Arthritis is commonly thought of as a condition where the joints become stiff and painful.
In truth, however, arthritis comes in many different forms, each with its own treatments and symptoms. The most common symptoms of arthritis across most all forms include enduring joint pain, joint swelling and stiffness, redness and warmth in and around the joint, exterior pain or tenderness over the joint and difficulty using a joint as normal. Half of people 65 years of age and older have some form of arthritis. Senior arthritis can be chronic and last for the rest of an individual’s life. Fortunately, senior arthritis can be treated, and its symptoms can be alleviated. The most common forms of arthritis in seniors are osteoarthritis, gout and rheumatoid arthritis. Other types of arthritis that can affect a senior include the following:
No matter what form of arthritis a senior experiences, certain light exercises can help alleviate symptoms and improve recovery while other treatment methods are in effect. Such exercises include light range-of-motion like senior yoga or dance class, gentle weight lifting and light endurance and aerobic exercises like walks, senior aerobics or stationary bicycle rides.
The most prevalent form of senior arthritis, osteoarthritis, occurs when the cartilage in the joints between bones starts to wear and get ragged. In the most severe of OA cases, the cartilage in the joints wears away completely, leaving nothing between the bones to prevent them from rubbing against one another. OA is most common in the lower back, neck, hands, hips and knees. The common causes of OA, besides mere aging, include the following:
Symptoms of OA vary widely, depending on the location and degree of progression of the condition and the lifestyle of the senior. A senior with OA can feel periodic stiffness while walking, stooping or bending, occasionally with mild pain. Alternatively, a senior could experience severe pain while sitting still or lying down that prevents relaxation, focus or sleep. Stiffness from OA can feel worse after long periods in a single position, such as sitting in the car or lying in bed, which may dissipate after the joint undergoes some movement. Alternatively, OA stiffness can produce difficulties moving affected joints and disability if the hips, knees or back are involved.
OA is commonly treated using medications along alternating periods of rest and exercise. Doctors also recommend seniors with OA to keep their weight under control. Painful OA in the knees can be alleviated with occasional injections. In severe cases, surgery could be used to replace a joint or repair joint damage. Some seniors with OA have found benefits from alternative therapies and nutritional supplements such as chondroitin and glucosamine, as well as acupuncture.
Gout is perhaps the most painful type of arthritis, occurring when uric acid crystals form in the joint spaces or connective tissue. These deposits can produce symptoms of redness, swelling, stiffness, heat and pain in the affected joint. Gout often occurs in spurts, called “attacks,” that can be caused by a variety of factors, including the following:
The joint most often affected by gout attacks is the big toe, though it can also strike the other toes or the hands, wrists, knees, elbows or ankles.
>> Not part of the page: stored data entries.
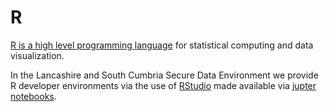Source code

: # R 
[R is a high level programming language](https://www.r-project.org/) for statistical computing and data visualization.

In the Lancashire and South Cumbria Secure Data Environment we provide R developer environments via the use of [RStudio](https://posit.co/products/open-source/rstudio/) made available via [jupter notebooks](https://jupyter.org/).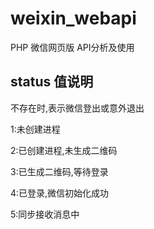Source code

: # weixin_webapi
PHP 微信网页版 API分析及使用

## status 值说明

不存在时,表示微信登出或意外退出

1:未创建进程

2:已创建进程,未生成二维码

3:已生成二维码,等待登录

4:已登录,微信初始化成功

5:同步接收消息中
The skin might pull around the joint tightly from the swelling, leading to a tenderness and a red or purple color to the area. Upon examination, a doctor may recommend x-rays and blood tests, as well as collect a fluid sample from the affected joint.
Treating gout involves speaking with your doctor to determine the cause of your gout attacks. Once you identify the cause of your gout, you and your doctor can figure out how to prevent attacks in the future. Corticosteroid medications like prednisone or NSAIDs (non-steroidal anti-inflammatory drugs) are most commonly used to treat gout attacks. These drugs reduce swelling in a few minutes or hours and alleviate the attack in a few days’ time.
Technically an autoimmune disease, rheumatoid arthritis is when your body’s immune system attacks the joint lining as if it were an infection or injury. Like a toe might become inflamed upon being stubbed or a finger swollen around an area recently cut, in RA, the joints become inflamed, leading to stiffness and difficulty moving. Rheumatoid arthritis can occur in multiple joints simultaneously and last for hours. Nearly any joint can be affected by RA, including the neck, feet, ankles, knees, hips, elbows, shoulders, wrists and fingers. RA tends to occur in joints on both sides of the body at once, so, if you have RA in a particular joint on one side of your body, odds are that you will eventually develop RA in the same joint on the opposite side of your body. Rheumatoid arthritis does not just attack joints, either. Muscles and organs are also affected, including the eyes, nervous system, blood vessels and heart. Accompanying symptoms might include fatigue, general malaise and a fever. Women are more prone to developing RA than men, although anyone at any age can develop this disease.
Treating RA involves a combination of anti-inflammatory and pain-relief medications, as well as an antirheumatic medication called a disease-modifying antirheumatic drug (DMARD). DMARDs can slow the harm being caused by the disease. Corticosteroid medications like prednisone can help keep the swelling down while the DMARDs take effect. When other treatments have failed or when a senior experiences only moderate or mild RA, biologic 1 that blocks damage caused by the body’s own immune system may be used.